I have read these two Q&A:

PDF of the product of two independent Gamma random variables

How to Plot the PDF of Product of two Normals

I have two correlated Meixner random variables, $X$, and $Y$, where

$\qquad X\sim MXN(a=0.03306, b=0.30800, m=-0.00099, d=0.44168)$, $\qquad Y \sim MXN(a=0.03064, b=0.45599, m=-0.00173, d=0.51881)$

I need compute the product distribution the $Z=X \cdot Y$. The joint distribution of $X$ and $Y$ is the Student's $t$ copula model with two parametrs: correlation $\rho=0.722$ and degree of freedom $v=7.566$.

I have tried

Z = 
  TransformedDistribution[x*y, 
    {x \[Distributed] MeixnerDistribution[0.03306, 0.30800, -0.00099, 0.44168], 
     y \[Distributed] MeixnerDistribution[0.03064, 0.45599, -0.00173, 0.51881]}]

and TransformedDistribution gives Mean[Z]=2.50021*10^-6 output only.

Edit

I have tried Plot[PDF[Z, x], {x, 0, 1}] but the Mathematica software v.10 is running. I'm looking for the theoretical solution.

Question

How to compute the product distribution of two Meixner variables?

Answer 1

You can obtain an approximate plot of PDF[Z, x] in such a way.

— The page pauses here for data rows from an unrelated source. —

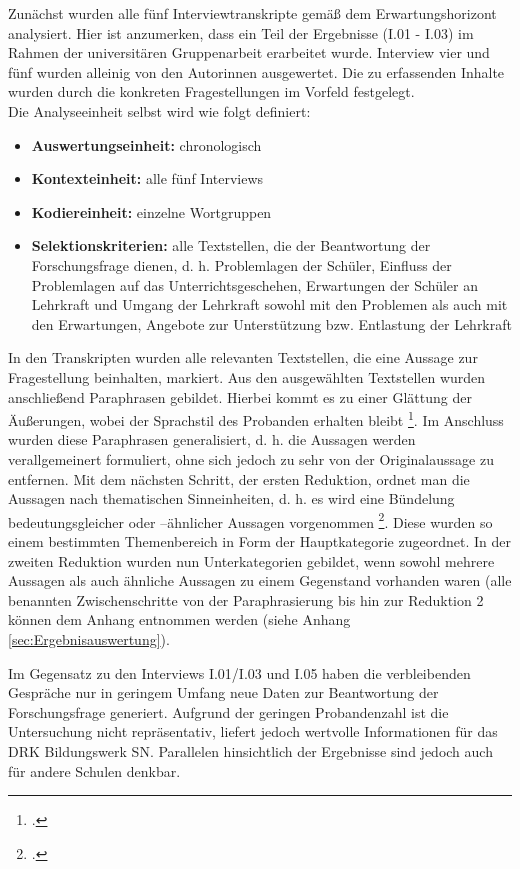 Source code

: Zunächst wurden alle fünf Interviewtranskripte gemäß dem Erwartungshorizont analysiert. Hier ist anzumerken, dass ein Teil der Ergebnisse (I.01 - I.03) im Rahmen der universitären Gruppenarbeit erarbeitet wurde. Interview vier und fünf wurden alleinig von den Autorinnen ausgewertet. Die zu erfassenden Inhalte wurden durch die konkreten Fragestellungen im Vorfeld festgelegt.\\

\noindent
Die Analyseeinheit selbst wird wie folgt definiert:

\begin{itemize}
	\item \textbf{Auswertungseinheit:} chronologisch
	\item \textbf{Kontexteinheit:} alle fünf Interviews
	\item \textbf{Kodiereinheit:} einzelne Wortgruppen
	\item \textbf{Selektionskriterien:} alle Textstellen, die der Beantwortung der Forschungsfrage dienen, d. h. Problemlagen der Schüler, Einfluss der Problemlagen auf das Unterrichtsgeschehen, Erwartungen der Schüler an Lehrkraft und Umgang der Lehrkraft sowohl mit den Problemen als auch mit den Erwartungen, Angebote zur Unterstützung bzw. Entlastung der Lehrkraft
\end{itemize}

\noindent
In den Transkripten wurden alle relevanten Textstellen, die eine Aussage zur Fragestellung beinhalten, markiert. Aus den ausgewählten Textstellen wurden anschließend Paraphrasen gebildet. Hierbei kommt es zu einer Glättung der Äußerungen, wobei der Sprachstil des Probanden erhalten bleibt \footcite[vgl.][138]{Krueger2014}. Im Anschluss wurden diese Paraphrasen generalisiert, d. h. die Aussagen werden verallgemeinert formuliert, ohne sich jedoch zu sehr von der Originalaussage zu entfernen. Mit dem nächsten Schritt, der ersten Reduktion, ordnet man die Aussagen nach thematischen Sinneinheiten, d. h. es wird eine Bündelung bedeutungsgleicher oder --ähnlicher Aussagen vorgenommen \footcite[vgl.][139]{Krueger2014}. Diese wurden so einem bestimmten Themenbereich in Form der Hauptkategorie zugeordnet. In der zweiten Reduktion wurden nun Unterkategorien gebildet, wenn sowohl mehrere Aussagen als auch ähnliche Aussagen zu einem Gegenstand vorhanden waren (alle benannten Zwischenschritte von der Paraphrasierung bis hin zur Reduktion 2 können dem Anhang entnommen werden (siehe Anhang \ref{sec:Ergebnisauswertung}).

Im Gegensatz zu den Interviews I.01/I.03 und I.05 haben die verbleibenden Gespräche nur in geringem Umfang neue Daten zur Beantwortung der Forschungsfrage generiert. Aufgrund der geringen Probandenzahl ist die Untersuchung nicht repräsentativ, liefert jedoch wertvolle Informationen für das DRK Bildungswerk SN. Parallelen hinsichtlich der Ergebnisse sind jedoch auch für andere Schulen denkbar.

Z = TransformedDistribution[x*y, {x \[Distributed]
MeixnerDistribution[0.03306, 0.30800, -0.00099, 0.44168], 
y \[Distributed] MeixnerDistribution[0.03064, 0.45599, -0.00173, 0.51881]}];
RandomVariate[Z, 10^4];Histogram[%, Automatic, "Probability"]

Addition. The answer which is valid for independent random variables was submitted before the edit of the question.